Restraining orders deprive defendants of their right to possess firearms. They are very easy to get, even against defendants not so violent as Zackey Rahimi, who roughed up his girlfriend and mother of his young child, then fired a gun—at the girlfriend or a bystander was not clear. The girlfriend got a two-year restraining order against Rahimi, which prohibited him from possessing a gun. He then proceeded to serially violate the order, engaging in at least five additional shootings.
But his facial challenge to the federal restraining order statute, 18 U.S.C. §922(g)(8), raised an important question under New York State Rifle & Pistol Assn., Inc. v. Bruen, 597 U.S. 1 (2022), which requires statutes that deprive Second Amendment rights to have a “historical analogue” in the history and tradition of the nation’s firm regulation. “Historical analogue” means “relevantly similar,” not identical.

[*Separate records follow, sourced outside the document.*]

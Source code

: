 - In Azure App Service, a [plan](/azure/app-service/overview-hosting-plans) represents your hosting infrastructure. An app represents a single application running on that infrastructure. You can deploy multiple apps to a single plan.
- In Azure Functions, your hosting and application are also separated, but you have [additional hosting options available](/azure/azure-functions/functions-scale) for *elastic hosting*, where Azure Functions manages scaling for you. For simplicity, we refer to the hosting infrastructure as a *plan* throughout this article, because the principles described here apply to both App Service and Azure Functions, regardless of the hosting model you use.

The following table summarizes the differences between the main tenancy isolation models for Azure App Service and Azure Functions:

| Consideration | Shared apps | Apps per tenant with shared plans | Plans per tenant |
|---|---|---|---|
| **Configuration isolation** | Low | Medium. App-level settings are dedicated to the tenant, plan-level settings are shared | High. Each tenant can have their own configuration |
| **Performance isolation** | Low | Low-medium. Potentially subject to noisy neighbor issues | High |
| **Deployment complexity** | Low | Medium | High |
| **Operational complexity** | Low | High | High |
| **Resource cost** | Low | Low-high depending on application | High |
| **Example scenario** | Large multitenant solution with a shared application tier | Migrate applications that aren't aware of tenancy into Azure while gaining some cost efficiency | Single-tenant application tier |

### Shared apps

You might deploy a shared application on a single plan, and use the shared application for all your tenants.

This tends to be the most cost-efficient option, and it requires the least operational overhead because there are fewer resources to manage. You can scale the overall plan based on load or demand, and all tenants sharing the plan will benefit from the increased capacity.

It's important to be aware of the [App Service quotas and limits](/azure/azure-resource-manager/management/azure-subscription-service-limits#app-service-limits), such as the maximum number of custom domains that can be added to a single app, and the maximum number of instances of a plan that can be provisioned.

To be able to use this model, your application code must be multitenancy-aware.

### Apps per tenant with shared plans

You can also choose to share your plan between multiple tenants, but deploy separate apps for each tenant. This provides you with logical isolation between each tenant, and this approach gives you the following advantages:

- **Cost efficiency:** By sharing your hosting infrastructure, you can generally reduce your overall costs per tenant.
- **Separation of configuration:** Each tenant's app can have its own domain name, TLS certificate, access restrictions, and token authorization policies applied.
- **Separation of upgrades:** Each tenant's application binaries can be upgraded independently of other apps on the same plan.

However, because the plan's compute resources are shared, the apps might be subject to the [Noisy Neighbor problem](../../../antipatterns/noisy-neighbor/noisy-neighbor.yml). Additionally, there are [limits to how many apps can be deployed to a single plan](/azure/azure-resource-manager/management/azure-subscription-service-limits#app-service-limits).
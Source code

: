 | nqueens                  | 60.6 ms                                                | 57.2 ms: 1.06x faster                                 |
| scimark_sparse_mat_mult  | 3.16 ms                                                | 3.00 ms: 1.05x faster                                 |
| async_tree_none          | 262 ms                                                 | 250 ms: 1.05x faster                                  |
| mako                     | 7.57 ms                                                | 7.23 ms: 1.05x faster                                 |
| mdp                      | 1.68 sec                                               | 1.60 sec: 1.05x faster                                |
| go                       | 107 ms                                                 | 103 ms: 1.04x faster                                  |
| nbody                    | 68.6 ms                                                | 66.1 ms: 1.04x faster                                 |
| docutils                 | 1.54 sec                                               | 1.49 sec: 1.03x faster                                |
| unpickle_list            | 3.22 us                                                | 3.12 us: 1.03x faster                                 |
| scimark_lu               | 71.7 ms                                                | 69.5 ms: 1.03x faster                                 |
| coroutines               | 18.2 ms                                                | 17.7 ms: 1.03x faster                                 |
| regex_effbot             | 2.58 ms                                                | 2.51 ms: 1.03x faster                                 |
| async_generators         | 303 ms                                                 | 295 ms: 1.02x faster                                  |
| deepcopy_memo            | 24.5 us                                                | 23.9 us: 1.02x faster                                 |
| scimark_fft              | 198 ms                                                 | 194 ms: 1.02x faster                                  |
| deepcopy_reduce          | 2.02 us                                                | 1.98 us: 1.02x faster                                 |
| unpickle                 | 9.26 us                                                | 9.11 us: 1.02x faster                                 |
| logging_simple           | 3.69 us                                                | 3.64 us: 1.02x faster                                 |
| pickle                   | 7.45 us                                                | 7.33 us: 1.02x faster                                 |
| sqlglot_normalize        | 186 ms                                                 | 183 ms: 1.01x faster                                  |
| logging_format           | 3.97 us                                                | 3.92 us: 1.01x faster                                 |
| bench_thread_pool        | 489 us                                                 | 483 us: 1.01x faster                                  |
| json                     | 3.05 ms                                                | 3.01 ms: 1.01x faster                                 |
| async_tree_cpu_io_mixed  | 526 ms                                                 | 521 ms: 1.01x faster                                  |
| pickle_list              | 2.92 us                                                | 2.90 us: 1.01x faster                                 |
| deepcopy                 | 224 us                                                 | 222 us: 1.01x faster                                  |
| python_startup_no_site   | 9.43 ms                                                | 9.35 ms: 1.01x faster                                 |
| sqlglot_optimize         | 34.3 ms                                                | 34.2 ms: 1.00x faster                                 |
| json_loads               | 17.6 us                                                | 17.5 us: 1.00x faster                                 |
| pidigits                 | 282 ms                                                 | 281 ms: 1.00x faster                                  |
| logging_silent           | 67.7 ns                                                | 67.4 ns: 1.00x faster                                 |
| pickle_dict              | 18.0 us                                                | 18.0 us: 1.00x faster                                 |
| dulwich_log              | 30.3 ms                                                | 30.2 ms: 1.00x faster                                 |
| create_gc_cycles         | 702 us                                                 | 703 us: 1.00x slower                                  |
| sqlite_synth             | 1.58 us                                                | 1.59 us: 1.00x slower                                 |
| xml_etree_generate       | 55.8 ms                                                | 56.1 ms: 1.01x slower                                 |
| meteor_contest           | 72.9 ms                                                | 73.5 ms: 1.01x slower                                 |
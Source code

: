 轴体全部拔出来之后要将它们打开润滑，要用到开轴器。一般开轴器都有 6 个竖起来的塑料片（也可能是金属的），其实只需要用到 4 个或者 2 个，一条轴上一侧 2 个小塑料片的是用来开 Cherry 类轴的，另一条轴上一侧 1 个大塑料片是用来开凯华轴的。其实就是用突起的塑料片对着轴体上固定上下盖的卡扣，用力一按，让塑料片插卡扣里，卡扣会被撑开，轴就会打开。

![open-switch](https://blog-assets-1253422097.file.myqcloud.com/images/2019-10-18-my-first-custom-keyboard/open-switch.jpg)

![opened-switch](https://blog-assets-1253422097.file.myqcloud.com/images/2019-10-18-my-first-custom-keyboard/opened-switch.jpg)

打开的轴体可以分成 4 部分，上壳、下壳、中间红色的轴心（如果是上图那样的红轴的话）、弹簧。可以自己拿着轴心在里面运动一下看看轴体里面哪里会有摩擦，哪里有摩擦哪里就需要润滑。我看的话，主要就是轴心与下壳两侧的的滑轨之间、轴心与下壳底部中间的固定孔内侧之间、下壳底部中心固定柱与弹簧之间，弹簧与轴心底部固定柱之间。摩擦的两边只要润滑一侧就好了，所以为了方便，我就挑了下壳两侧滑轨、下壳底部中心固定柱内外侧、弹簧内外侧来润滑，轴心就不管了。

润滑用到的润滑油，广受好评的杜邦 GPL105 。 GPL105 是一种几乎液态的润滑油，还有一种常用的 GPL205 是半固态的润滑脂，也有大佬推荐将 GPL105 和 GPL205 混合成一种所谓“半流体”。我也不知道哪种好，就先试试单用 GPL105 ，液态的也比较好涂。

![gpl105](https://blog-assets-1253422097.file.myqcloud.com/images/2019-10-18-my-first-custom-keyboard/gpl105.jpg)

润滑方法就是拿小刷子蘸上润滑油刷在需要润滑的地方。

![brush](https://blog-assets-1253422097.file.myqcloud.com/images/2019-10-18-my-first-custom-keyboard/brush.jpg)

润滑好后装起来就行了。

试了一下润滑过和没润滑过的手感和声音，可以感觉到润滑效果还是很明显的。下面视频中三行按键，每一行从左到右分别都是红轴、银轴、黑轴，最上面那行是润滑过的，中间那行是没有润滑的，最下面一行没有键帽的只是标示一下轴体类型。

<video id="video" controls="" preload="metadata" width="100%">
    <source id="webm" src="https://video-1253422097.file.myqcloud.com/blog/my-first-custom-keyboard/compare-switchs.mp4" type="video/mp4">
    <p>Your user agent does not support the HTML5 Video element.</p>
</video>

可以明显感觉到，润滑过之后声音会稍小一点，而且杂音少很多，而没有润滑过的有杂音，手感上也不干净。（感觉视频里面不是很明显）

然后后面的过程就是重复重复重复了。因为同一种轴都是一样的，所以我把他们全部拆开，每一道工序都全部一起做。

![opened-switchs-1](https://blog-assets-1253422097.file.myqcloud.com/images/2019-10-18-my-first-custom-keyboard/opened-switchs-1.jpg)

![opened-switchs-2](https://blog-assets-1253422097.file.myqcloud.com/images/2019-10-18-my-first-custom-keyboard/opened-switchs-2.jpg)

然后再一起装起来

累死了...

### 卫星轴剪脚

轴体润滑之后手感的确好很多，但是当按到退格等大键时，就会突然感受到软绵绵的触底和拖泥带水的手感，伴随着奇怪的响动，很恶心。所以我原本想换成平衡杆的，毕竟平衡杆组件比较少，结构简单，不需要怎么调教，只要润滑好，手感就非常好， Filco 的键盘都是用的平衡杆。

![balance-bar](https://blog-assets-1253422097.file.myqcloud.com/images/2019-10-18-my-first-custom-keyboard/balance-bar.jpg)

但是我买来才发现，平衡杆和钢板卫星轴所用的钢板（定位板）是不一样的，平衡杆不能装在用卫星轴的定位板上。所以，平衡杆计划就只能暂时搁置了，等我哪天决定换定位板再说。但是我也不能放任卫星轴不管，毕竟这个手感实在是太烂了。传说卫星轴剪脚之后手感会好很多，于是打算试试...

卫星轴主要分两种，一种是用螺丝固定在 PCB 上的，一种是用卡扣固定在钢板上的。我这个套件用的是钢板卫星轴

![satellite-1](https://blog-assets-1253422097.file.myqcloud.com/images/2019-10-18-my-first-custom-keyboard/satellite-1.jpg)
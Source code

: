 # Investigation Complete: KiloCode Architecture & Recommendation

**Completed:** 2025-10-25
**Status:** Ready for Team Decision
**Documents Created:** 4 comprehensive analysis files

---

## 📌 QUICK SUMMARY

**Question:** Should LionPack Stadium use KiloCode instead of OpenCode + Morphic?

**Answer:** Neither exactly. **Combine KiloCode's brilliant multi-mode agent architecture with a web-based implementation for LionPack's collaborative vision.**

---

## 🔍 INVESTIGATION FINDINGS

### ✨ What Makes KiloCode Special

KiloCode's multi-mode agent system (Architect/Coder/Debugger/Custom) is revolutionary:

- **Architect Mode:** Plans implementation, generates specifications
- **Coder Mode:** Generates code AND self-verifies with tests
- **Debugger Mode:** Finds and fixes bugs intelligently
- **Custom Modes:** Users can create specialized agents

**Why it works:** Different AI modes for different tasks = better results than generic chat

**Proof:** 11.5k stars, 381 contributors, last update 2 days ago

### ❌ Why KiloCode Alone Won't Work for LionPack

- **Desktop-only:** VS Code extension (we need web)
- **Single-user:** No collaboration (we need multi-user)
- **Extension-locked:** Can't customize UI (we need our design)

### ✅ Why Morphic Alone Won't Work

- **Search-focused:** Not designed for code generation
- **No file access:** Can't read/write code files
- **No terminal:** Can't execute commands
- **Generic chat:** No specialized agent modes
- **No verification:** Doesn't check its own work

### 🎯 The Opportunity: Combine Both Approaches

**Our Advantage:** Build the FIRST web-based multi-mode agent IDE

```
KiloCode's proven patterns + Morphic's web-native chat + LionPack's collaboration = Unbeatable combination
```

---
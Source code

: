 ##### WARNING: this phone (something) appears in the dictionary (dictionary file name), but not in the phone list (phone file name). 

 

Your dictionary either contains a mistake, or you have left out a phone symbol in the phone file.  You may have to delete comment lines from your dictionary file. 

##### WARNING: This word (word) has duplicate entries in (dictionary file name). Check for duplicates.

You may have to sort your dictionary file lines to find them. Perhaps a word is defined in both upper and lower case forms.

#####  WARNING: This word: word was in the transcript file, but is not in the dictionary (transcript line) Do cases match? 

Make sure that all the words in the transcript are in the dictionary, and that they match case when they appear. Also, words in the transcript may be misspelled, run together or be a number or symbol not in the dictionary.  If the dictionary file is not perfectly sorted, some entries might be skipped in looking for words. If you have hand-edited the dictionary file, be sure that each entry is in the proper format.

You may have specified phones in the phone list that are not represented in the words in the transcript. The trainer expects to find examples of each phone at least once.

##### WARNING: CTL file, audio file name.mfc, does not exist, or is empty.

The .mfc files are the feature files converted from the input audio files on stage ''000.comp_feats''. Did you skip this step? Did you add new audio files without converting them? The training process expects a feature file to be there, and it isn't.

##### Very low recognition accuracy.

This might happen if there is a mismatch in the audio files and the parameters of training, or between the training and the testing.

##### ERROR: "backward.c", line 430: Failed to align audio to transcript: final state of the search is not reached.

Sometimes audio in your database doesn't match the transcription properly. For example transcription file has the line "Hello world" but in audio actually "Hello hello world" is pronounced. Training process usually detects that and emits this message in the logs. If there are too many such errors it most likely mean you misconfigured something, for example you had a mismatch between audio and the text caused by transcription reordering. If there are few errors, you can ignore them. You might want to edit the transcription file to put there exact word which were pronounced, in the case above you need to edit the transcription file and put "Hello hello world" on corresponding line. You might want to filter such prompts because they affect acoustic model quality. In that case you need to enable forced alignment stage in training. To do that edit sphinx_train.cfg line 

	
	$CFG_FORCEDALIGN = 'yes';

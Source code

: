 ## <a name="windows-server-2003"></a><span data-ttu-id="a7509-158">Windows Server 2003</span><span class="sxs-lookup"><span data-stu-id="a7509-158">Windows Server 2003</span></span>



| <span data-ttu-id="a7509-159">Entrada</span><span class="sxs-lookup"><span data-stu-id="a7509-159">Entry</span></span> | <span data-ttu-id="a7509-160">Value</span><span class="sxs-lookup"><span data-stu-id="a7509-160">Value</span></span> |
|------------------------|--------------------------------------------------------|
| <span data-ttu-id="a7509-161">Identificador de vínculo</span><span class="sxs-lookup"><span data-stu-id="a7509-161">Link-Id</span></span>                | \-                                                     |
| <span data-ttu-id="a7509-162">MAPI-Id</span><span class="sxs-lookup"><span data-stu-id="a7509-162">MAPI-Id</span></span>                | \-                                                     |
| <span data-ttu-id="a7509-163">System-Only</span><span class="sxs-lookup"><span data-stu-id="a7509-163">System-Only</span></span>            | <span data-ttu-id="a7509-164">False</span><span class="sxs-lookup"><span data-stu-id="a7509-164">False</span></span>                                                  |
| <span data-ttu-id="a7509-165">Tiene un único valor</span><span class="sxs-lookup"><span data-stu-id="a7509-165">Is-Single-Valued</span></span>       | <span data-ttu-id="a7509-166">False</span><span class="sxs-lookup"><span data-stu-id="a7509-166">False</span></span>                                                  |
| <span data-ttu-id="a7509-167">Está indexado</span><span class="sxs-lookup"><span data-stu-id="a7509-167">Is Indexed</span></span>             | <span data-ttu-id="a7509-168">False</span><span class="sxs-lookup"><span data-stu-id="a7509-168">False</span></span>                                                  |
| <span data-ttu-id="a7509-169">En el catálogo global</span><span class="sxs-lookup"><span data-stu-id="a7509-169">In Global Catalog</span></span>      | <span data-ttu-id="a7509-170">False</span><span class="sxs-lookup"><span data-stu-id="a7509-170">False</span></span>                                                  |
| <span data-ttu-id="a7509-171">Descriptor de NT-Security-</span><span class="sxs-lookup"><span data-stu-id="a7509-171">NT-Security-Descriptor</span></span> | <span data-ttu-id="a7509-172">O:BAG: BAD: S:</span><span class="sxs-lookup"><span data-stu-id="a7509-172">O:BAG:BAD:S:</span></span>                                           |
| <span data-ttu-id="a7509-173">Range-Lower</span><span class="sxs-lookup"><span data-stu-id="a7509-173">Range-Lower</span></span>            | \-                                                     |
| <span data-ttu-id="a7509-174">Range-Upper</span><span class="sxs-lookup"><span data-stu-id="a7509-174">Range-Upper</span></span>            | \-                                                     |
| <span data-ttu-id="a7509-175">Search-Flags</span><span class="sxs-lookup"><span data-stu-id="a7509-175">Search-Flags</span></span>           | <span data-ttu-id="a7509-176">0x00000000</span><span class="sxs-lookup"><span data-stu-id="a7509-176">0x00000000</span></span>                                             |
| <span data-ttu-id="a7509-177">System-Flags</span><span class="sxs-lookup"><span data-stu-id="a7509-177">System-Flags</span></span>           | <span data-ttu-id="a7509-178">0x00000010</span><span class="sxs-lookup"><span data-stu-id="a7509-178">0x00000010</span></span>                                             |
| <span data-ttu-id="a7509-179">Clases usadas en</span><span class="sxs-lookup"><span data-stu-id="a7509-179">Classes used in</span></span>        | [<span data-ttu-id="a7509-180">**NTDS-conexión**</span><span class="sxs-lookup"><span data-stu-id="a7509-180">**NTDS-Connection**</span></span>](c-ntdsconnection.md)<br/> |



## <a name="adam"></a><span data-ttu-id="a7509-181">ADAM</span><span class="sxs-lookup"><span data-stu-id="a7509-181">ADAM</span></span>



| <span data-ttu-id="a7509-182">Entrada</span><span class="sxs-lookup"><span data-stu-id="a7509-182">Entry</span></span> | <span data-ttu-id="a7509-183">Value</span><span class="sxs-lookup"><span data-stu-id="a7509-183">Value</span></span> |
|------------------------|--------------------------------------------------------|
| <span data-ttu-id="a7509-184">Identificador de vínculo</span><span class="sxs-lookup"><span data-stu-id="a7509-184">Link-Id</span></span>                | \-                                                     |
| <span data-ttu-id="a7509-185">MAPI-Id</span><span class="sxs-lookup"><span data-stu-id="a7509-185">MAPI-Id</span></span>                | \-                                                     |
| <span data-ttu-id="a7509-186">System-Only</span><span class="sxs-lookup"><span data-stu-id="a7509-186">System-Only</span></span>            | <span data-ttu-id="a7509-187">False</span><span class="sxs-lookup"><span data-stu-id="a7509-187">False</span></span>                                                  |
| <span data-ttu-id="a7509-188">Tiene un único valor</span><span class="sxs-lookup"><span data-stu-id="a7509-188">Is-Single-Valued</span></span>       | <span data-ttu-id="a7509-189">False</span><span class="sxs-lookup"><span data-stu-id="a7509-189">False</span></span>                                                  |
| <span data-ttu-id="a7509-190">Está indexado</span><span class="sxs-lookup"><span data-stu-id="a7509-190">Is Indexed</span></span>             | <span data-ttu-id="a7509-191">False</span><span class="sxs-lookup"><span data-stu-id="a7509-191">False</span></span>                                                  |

Chief Justice Roberts, writing for an 8-1 majority in United States v. Rahimi, No. 22-915 (Jun. 21, 2024), held that a restraining order statute that applies to defendants who present a “credible threat” of “physical violence” to an individual is analogous to historical laws requiring individuals suspected of engaging in future misbehavior to post a bond, and to public nuisance laws that prohibit people from “riding or going armed, with dangerous or unusual weapons, [to] terrify[ ] the good people of the land.”
But beyond protecting against physical violence, the majority rejected the contention that a person may be disarmed simply for not being “responsible," noting that "responsible" is too vague a term. This may be significant in the context of California laws, which permit restraining orders—with similarly broad deprivations of Second Amendment rights—under a subjective standard even without any threats of physical violence. E.g., Parris J. v. Christopher U., 96 Cal.App.5th 108, 116 (Cal. Ct. App. 2023) (”Behavior that may be enjoined under section 6320 includes … ‘…destroy[ing] the mental or emotional calm of the other party.’”) Whatever might be meant by a subjective sense of “mental or emotional calm,” I would not expect to get eight votes to support deprivation of Second Amendment rights merely to protect it.
Dissenting, Justice Thomas thought that the historical example of subjecting a defendant to a monetary penalty by requiring a bond was too far a cry from the broad deprivation of the right to bear arms, particularly without any criminal charge or jury trial. And he thought that a nuisance law against public mayhem also was not analogous to a statute to protect a single individual.
Then there were five concurring opinions, each expressing a slightly different gloss on Bruen.
The important takeaway is that Bruen does not require a "historical twin" but merely a "historical analogue." Recent precedents have misread Heller and Bruen, and the high Court clarifies here that these cases “were not meant to suggest a law trapped in amber.”